In the records that come next, find every line with "TextEditMode". Return those lines.

> Records for the exercise:
--- START ---

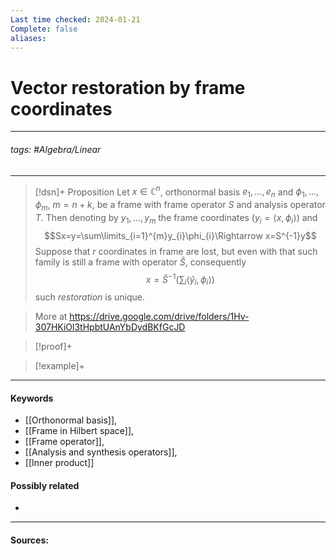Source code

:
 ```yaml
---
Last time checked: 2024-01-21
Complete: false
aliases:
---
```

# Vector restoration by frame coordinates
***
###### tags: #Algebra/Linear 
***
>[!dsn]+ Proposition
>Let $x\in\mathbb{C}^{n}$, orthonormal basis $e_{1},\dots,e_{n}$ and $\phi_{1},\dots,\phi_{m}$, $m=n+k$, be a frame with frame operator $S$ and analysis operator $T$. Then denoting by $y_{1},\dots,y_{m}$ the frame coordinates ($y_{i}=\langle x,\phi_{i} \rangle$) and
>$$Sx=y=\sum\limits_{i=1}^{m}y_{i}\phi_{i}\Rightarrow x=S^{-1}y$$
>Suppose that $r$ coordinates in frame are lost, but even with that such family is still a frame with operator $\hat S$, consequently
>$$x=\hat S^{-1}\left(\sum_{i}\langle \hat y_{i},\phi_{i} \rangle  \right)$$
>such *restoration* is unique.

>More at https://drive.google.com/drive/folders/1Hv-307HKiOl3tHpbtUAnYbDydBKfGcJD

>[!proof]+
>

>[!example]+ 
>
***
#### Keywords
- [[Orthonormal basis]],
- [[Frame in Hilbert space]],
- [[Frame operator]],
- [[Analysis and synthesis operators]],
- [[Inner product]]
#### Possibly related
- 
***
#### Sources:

--- END ---
--- START ---

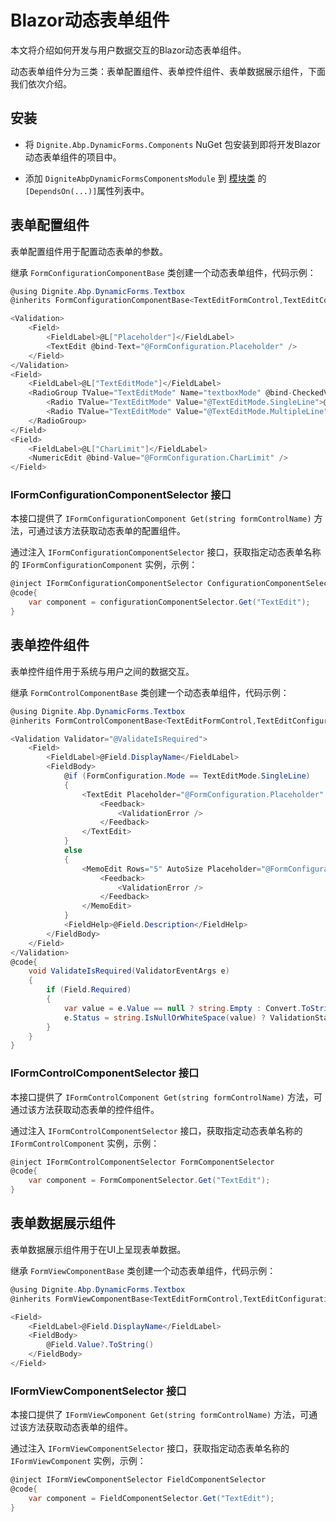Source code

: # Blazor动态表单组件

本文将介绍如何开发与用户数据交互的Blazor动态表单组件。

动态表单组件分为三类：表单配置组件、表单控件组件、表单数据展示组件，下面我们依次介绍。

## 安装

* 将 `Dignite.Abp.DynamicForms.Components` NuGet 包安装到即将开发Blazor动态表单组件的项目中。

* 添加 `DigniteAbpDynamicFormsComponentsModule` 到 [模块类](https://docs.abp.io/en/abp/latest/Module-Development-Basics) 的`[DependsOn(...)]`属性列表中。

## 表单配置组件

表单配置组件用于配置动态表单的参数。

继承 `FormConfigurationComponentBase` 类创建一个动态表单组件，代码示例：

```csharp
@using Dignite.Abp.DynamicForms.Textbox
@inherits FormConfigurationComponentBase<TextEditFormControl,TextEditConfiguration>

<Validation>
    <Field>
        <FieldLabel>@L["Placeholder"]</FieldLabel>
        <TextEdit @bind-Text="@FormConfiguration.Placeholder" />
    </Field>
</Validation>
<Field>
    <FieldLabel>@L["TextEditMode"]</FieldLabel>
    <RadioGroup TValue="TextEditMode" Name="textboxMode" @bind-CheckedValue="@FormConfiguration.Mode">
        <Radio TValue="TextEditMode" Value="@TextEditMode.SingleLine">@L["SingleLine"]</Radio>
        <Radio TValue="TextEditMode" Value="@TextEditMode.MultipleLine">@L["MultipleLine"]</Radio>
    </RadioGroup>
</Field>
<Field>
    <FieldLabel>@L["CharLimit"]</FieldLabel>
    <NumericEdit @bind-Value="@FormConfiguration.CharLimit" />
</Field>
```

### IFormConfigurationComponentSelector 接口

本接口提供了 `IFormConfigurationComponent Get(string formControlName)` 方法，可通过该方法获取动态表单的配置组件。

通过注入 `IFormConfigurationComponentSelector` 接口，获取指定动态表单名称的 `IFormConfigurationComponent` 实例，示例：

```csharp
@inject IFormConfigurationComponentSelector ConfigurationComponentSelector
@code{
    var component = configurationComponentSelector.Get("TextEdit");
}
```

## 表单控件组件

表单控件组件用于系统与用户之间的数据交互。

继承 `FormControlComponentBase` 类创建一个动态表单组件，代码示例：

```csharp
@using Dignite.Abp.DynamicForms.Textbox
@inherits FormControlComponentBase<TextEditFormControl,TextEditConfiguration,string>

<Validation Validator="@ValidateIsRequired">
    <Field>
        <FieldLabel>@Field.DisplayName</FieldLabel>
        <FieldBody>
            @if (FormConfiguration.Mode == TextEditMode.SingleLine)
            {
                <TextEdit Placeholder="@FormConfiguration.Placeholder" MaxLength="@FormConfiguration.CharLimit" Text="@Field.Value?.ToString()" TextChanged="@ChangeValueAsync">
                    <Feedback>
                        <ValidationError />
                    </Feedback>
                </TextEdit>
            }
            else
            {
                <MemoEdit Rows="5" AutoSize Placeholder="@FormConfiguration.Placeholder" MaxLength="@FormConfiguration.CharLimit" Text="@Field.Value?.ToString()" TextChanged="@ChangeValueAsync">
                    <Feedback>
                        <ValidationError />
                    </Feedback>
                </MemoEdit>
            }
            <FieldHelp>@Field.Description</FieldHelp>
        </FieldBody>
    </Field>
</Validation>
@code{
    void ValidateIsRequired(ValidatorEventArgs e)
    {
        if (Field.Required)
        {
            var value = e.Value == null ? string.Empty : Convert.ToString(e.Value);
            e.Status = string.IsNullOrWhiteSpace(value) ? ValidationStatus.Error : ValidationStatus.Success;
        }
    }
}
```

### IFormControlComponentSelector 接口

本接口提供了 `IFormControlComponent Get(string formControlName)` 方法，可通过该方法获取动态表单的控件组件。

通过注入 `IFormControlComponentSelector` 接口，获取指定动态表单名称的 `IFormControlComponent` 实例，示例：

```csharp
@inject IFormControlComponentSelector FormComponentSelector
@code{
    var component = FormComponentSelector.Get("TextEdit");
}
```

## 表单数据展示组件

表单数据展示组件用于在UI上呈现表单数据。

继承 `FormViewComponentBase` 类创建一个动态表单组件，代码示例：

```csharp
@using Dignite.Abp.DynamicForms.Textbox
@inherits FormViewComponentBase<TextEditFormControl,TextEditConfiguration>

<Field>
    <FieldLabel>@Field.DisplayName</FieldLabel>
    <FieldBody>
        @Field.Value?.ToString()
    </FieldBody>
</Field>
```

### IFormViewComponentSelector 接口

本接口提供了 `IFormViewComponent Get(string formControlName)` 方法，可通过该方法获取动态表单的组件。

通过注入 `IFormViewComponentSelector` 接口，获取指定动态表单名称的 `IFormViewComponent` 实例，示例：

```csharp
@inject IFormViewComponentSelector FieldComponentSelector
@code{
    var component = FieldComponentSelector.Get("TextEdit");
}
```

--- END ---

> Solution:
    <FieldLabel>@L["TextEditMode"]</FieldLabel>
    <RadioGroup TValue="TextEditMode" Name="textboxMode" @bind-CheckedValue="@FormConfiguration.Mode">
        <Radio TValue="TextEditMode" Value="@TextEditMode.SingleLine">@L["SingleLine"]</Radio>
        <Radio TValue="TextEditMode" Value="@TextEditMode.MultipleLine">@L["MultipleLine"]</Radio>
            @if (FormConfiguration.Mode == TextEditMode.SingleLine)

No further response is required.